Not every person who lives within a judicial district is eligible for jury service.[18] The figures provided by defendants fail to account for this subgroup, and by submitting numbers which reflect the total number of the group in question, rather than the numbers of that group who are eligible to serve, defendants dramatically increase the proportion of minorities in the community from which the comparison is drawn. As a result, defendants have failed to show that the proportion of Blacks and Hispanics in a typical venire is unfair and unreasonable, as required by the Duren test.
Even were defendants able to show this, they fail to meet the third prong of the analysis. This examines whether the underrepresentation is due to a "systematic exclusion." In Osorio, the Court found that the blatant absence of residents from two of the largest towns in the District, which together represented two-thirds of the minority population in the district, amounted to "systematic exclusion." Osorio, at 979. The Alston Court found "systematic exclusion" since "the statute [Connecticut General Statute § 51-220] operate[d] directly to exclude Blacks from the jury array." Alston, 621 F. Supp. 992, 996 (D.C.Conn.1985). Other examples include the findings in Taylor v. Louisiana, 419 U.S. at 523, 525, 95 S. Ct. at 694, 695 (women were systematically excluded since they had to file a written declaration of their desire to be subject to jury service before they could be selected); and Thiel v. Southern Pacific Co., 328 U.S. 217, 221-224, 66 S. Ct. 984, 986-987, 90 L. Ed. 1181 (1946) (systematic exclusion occurred since the Clerk of the Court and the Jury Commissioner testified that they deliberately eliminated all persons earning a daily wage from the jury pool). Yet, statistical disparity does not rise to "systematic exclusion." United States v. Test, 550 F.2d 577, 587 (10th Cir.1976).

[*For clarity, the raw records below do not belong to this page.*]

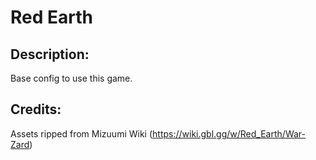# Red Earth

## Description: 

Base config to use this game.

## Credits: 

Assets ripped from Mizuumi Wiki (https://wiki.gbl.gg/w/Red_Earth/War-Zard)

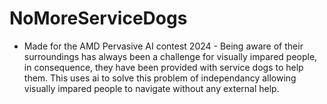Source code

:# NoMoreServiceDogs
- Made for the AMD Pervasive AI contest 2024 - Being aware of their surroundings has always been a challenge for visually impared people, in consequence, they have been provided with service dogs to help them. This uses ai to solve this problem of independancy allowing visually impared people to navigate without any external help.
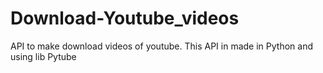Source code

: # Download-Youtube_videos
API to make download videos of youtube. This API in made in Python and using lib Pytube
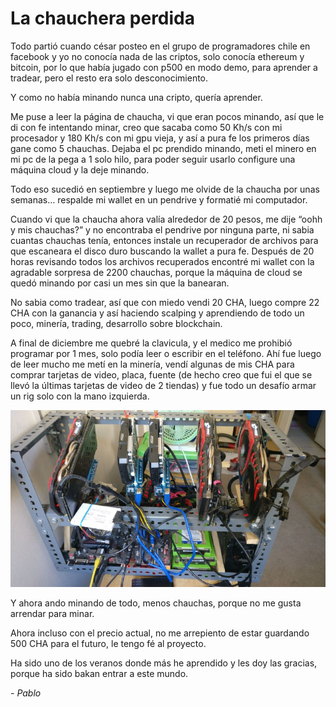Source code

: # La chauchera perdida

Todo partió cuando césar posteo en el grupo de programadores chile en facebook y yo no conocía nada de las criptos, solo conocía ethereum y bitcoin, por lo que había jugado con p500 en modo demo, para aprender a tradear, pero el resto era solo desconocimiento.

Y como no había minando nunca una cripto, quería aprender.

Me puse a leer la página de chaucha, vi que eran pocos minando, así que le di con fe intentando minar, creo que sacaba como 50 Kh/s con mi procesador y 180 Kh/s con mi gpu vieja, y así a pura fe los primeros días gane como 5 chauchas. Dejaba el pc prendido minando, meti el minero en mi pc de la pega a 1 solo hilo, para poder seguir usarlo configure una máquina cloud y la deje minando.

Todo eso sucedió en septiembre y luego me olvide de la chaucha por unas semanas… respalde mi wallet en un pendrive y formatié mi computador.

Cuando vi que la chaucha ahora valía alrededor de 20 pesos, me dije “oohh y mis chauchas?” y no encontraba el pendrive por ninguna parte, ni sabia cuantas chauchas tenía, entonces instale un recuperador de archivos para que escaneara el disco duro buscando la wallet a pura fe. Después de 20 horas revisando todos los archivos recuperados encontré mi wallet con la agradable sorpresa de 2200 chauchas, porque la máquina de cloud se quedó minando por casi un mes sin que la banearan.

No sabia como tradear, así que con miedo vendi 20 CHA, luego compre 22 CHA con la ganancia y así haciendo scalping y aprendiendo de todo un poco, minería, trading, desarrollo sobre blockchain. 

A final de diciembre me quebré la clavicula, y el medico me prohibió programar por 1 mes, solo podía leer o escribir en el teléfono. Ahí fue luego de leer mucho me metí en la minería, vendí algunas de mis CHA para comprar tarjetas de video, placa, fuente (de hecho creo que fui el que se llevó la últimas tarjetas de video de 2 tiendas) y fue todo un desafío armar un rig solo con la mano izquierda.

![Pablo](../img/pablo.jpg)

Y ahora ando minando de todo, menos chauchas, porque no me gusta arrendar para minar. 

Ahora incluso con el precio actual, no me arrepiento de estar guardando 500 CHA para el futuro, le tengo fé al proyecto.

Ha sido uno de los veranos donde más he aprendido y les doy las gracias, porque ha sido bakan entrar a este mundo.

*- Pablo*
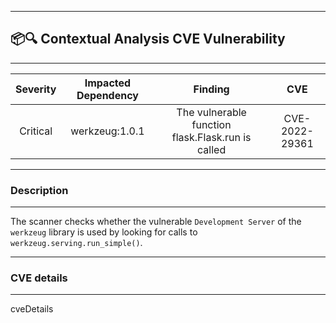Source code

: 

---
## 📦🔍 Contextual Analysis CVE Vulnerability
---

| Severity                | Impacted Dependency                  | Finding                  | CVE                  |
| :---------------------: | :-----------------------------------: | :-----------------------------------: | :-----------------------------------: |
| Critical | werkzeug:1.0.1 | The vulnerable function flask.Flask.run is called | CVE-2022-29361 |

---
### Description
---
The scanner checks whether the vulnerable `Development Server` of the `werkzeug` library is used by looking for calls to `werkzeug.serving.run_simple()`.

---
### CVE details
---
cveDetails
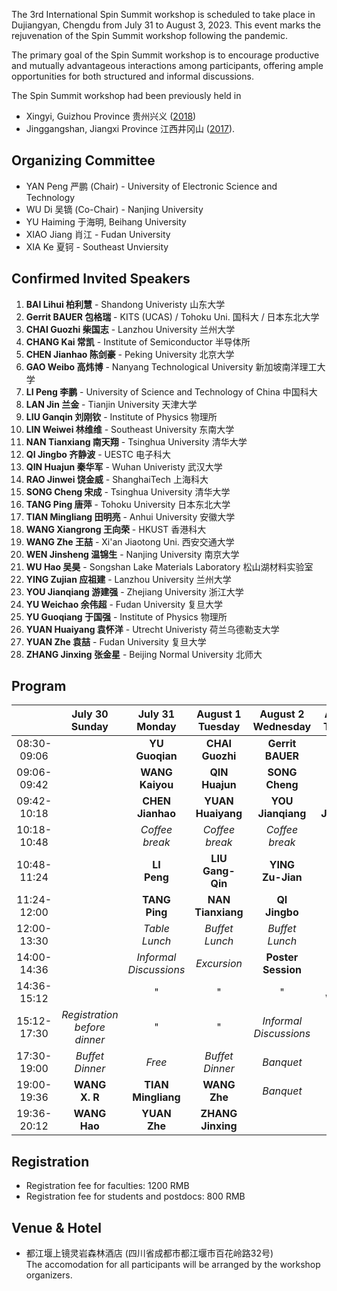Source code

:The 3rd International Spin Summit workshop is scheduled to take place in Dujiangyan, Chengdu from July 31 to August 3, 2023. This event marks the rejuvenation of the Spin Summit workshop following the pandemic.

The primary goal of the Spin Summit workshop is to encourage productive and mutually advantageous interactions among participants, offering ample opportunities for both structured and informal discussions.

The Spin Summit workshop had been previously held in
- Xingyi, Guizhou Province 贵州兴义 ([2018](http://spinsummit.fudan.edu.cn))
- Jinggangshan, Jiangxi Province 江西井冈山 ([2017](http://www.physics.fudan.edu.cn/tps/people/jxiao/spinsummit2017/2017/)).

## Organizing Committee

- YAN Peng 严鹏 (Chair) - University of Electronic Science and Technology
- WU Di 吴镝 (Co-Chair) - Nanjing University
- YU Haiming 于海明, Beihang University
- XIAO Jiang 肖江 - Fudan University
- XIA Ke 夏钶 - Southeast Unviersity

## Confirmed Invited Speakers

1. **BAI Lihui 柏利慧** - Shandong Univeristy 山东大学
1. **Gerrit BAUER 包格瑞** - KITS (UCAS) / Tohoku Uni. 国科大 / 日本东北大学
1. **CHAI Guozhi 柴国志** - Lanzhou University 兰州大学
1. **CHANG Kai 常凯** - Institute of Semiconductor 半导体所
1. **CHEN Jianhao 陈剑豪** - Peking University 北京大学
1. **GAO Weibo 高炜博** - Nanyang Technological University 新加坡南洋理工大学
1. **LI Peng 李鹏** - University of Science and Technology of China 中国科大
1. **LAN Jin 兰金** - Tianjin University 天津大学
1. **LIU Ganqin 刘刚钦** - Institute of Physics 物理所
1. **LIN Weiwei 林维维** - Southeast University 东南大学
1. **NAN Tianxiang 南天翔** - Tsinghua University 清华大学
1. **QI Jingbo 齐静波** - UESTC 电子科大
1. **QIN Huajun 秦华军** - Wuhan Univeristy 武汉大学
1. **RAO Jinwei 饶金威** - ShanghaiTech 上海科大
1. **SONG Cheng 宋成** - Tsinghua University 清华大学
1. **TANG Ping 唐萍** - Tohoku University 日本东北大学
1. **TIAN Mingliang 田明亮** - Anhui University 安徽大学
1. **WANG Xiangrong 王向荣** - HKUST 香港科大
1. **WANG Zhe 王喆** - Xi'an Jiaotong Uni. 西安交通大学
1. **WEN Jinsheng 温锦生** - Nanjing University 南京大学
1. **WU Hao 吴昊** - Songshan Lake Materials Laboratory 松山湖材料实验室
1. **YING Zujian 应祖建** - Lanzhou University 兰州大学
1. **YOU Jianqiang 游建强** - Zhejiang University 浙江大学
1. **YU Weichao 余伟超** - Fudan University 复旦大学
1. **YU Guoqiang 于国强** - Institute of Physics 物理所
1. **YUAN Huaiyang 袁怀洋** - Utrecht Univeristy 荷兰乌德勒支大学
1. **YUAN Zhe 袁喆** - Fudan University 复旦大学
1. **ZHANG Jinxing 张金星** - Beijing Normal University 北师大

## Program

|           |July 30<br>Sunday|July 31<br>Monday|August 1<br>Tuesday|August 2<br>Wednesday|August 3<br>Thursday|  
|:---------:|:----------:|:----------:|:----------:|:----------:|:----------:|
|08:30-09:06|            | **YU <br> Guoqian**   | **CHAI <br> Guozhi**   | **Gerrit <br> BAUER**   | **BAI <br> Lihui**   |
|09:06-09:42|            | **WANG <br> Kaiyou**   | **QIN <br> Huajun**   | **SONG <br> Cheng**   | **GAO <br> Weibo**   |
|09:42-10:18|            | **CHEN <br> Jianhao**   | **YUAN <br> Huaiyang**   | **YOU <br> Jianqiang**   | **WEN <br> Jingsheng**   |
|10:18-10:48|            | _Coffee break_     | _Coffee break_| _Coffee break_| _Coffee break_|
|10:48-11:24|            | **LI <br> Peng**   | **LIU <br> Gang-Qin**   | **YING <br> Zu-Jian**   | **RAO <br> Jinwei**   |
|11:24-12:00|            | **TANG <br> Ping**   | **NAN <br> Tianxiang**   | **QI <br> Jingbo**   | **LAN <br> Jin**   |
|12:00-13:30|            | _Table Lunch_    | _Buffet Lunch_    | _Buffet Lunch_    | _Table Lunch_    |
|14:00-14:36|            | _Informal <br>  Discussions_ |_Excursion_| **Poster <br> Session** | **LIN <br> Weiwei**  |
|14:36-15:12|           | " | " | " | **YU <br> Weichao**   |
|15:12-17:30|  _Registration <br> before dinner_           | " |" | _Informal <br>  Discussions_ | _Closing <br> Remark_ |
|17:30-19:00| _Buffet Dinner_ | _Free_ | _Buffet Dinner_ | _Banquet_ | |
|19:00-19:36| **WANG <br> X. R**   | **TIAN <br> Mingliang**   | **WANG <br> Zhe** | _Banquet_ |            |
|19:36-20:12| **WANG <br> Hao**   | **YUAN <br> Zhe**   | **ZHANG <br> Jinxing** |            |            |

## Registration

- Registration fee for faculties: 1200 RMB
- Registration fee for students and postdocs: 800 RMB

## Venue & Hotel

- 都江堰上镜灵岩森林酒店 (四川省成都市都江堰市百花岭路32号) <br>
  The accomodation for all participants will be arranged by the workshop organizers. 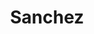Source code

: ---
title: "Sanchez"
url: /ciudad-autonoma-de-buenos-aires/sanchez/
shop: reparación de automóviles
---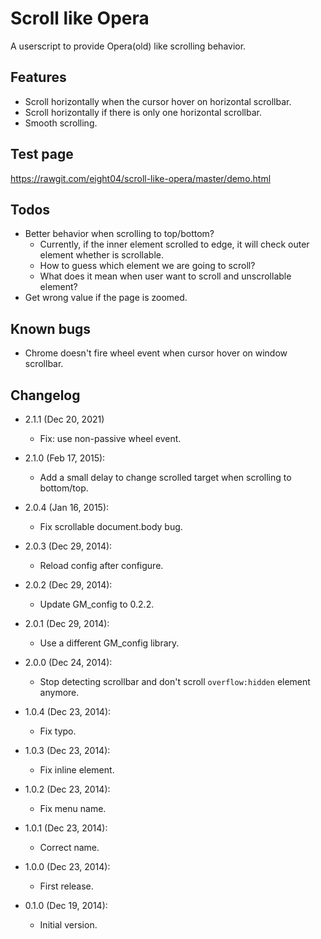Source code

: Scroll like Opera
=================
A userscript to provide Opera(old) like scrolling behavior.

Features
--------
* Scroll horizontally when the cursor hover on horizontal scrollbar.
* Scroll horizontally if there is only one horizontal scrollbar.
* Smooth scrolling.

Test page
---------
<https://rawgit.com/eight04/scroll-like-opera/master/demo.html>

Todos
-----
* Better behavior when scrolling to top/bottom?
	- Currently, if the inner element scrolled to edge, it will check outer element whether is scrollable.
	- How to guess which element we are going to scroll?
	- What does it mean when user want to scroll and unscrollable element?
* Get wrong value if the page is zoomed.

Known bugs
----------
* Chrome doesn't fire wheel event when cursor hover on window scrollbar.

Changelog
---------

* 2.1.1 (Dec 20, 2021)

  - Fix: use non-passive wheel event.
  
* 2.1.0 (Feb 17, 2015):
	- Add a small delay to change scrolled target when scrolling to bottom/top.
* 2.0.4 (Jan 16, 2015):
	- Fix scrollable document.body bug.
* 2.0.3 (Dec 29, 2014):
	- Reload config after configure.
* 2.0.2 (Dec 29, 2014):
	- Update GM_config to 0.2.2.
* 2.0.1 (Dec 29, 2014):
	- Use a different GM_config library.
* 2.0.0 (Dec 24, 2014):
	- Stop detecting scrollbar and don't scroll `overflow:hidden` element anymore.
* 1.0.4 (Dec 23, 2014):
	- Fix typo.
* 1.0.3 (Dec 23, 2014):
	- Fix inline element.
* 1.0.2 (Dec 23, 2014):
	- Fix menu name.
* 1.0.1 (Dec 23, 2014):
	- Correct name.
* 1.0.0 (Dec 23, 2014):
	- First release.
* 0.1.0 (Dec 19, 2014):
	- Initial version.
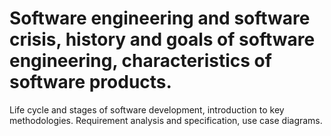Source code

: <h1>Software engineering and software crisis, history and goals of software engineering, characteristics of software products.</h1>
 Life cycle and stages of software development, introduction to key methodologies. Requirement analysis and specification, use case diagrams.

In the present case, there is no "systematic exclusion." In the Eastern District of New York, voter registration lists, supplemented with lists from the Department of Motor Vehicles, provide the sources for jury names. From these, names from each County are randomly selected in numbers proportionate to the total number of source list names in the District to constitute the Master Jury Wheel for the entire District, and names from Nassau and Suffolk Counties are drawn in a manner proportionate to the total names in the Long Island Division to constitute that Master Jury Wheel. The names on these lists receive forms to complete to determine their qualifications for jury service. See Def. Garces' Exh. B: "Jury Selection Plan Eastern District," §§ 4-6.
This Plan does not evince deliberate exclusion of any particular group as occurred in the cases cited above. Indeed, as stated earlier, the purpose of creating the Long Island Division was to accommodate the transportation problems of citizens of the District who live in Counties that are unaccessible to either the Uniondale or Hauppauge Courthouses by public transportation. The Plan does not operate to limit or systematically exclude the participation of minority populations in the District and defendants have failed to show otherwise. As a result, defendants have failed to make a prima facie case that the Jury Plan for the Eastern District of New York violates the Sixth Amendment.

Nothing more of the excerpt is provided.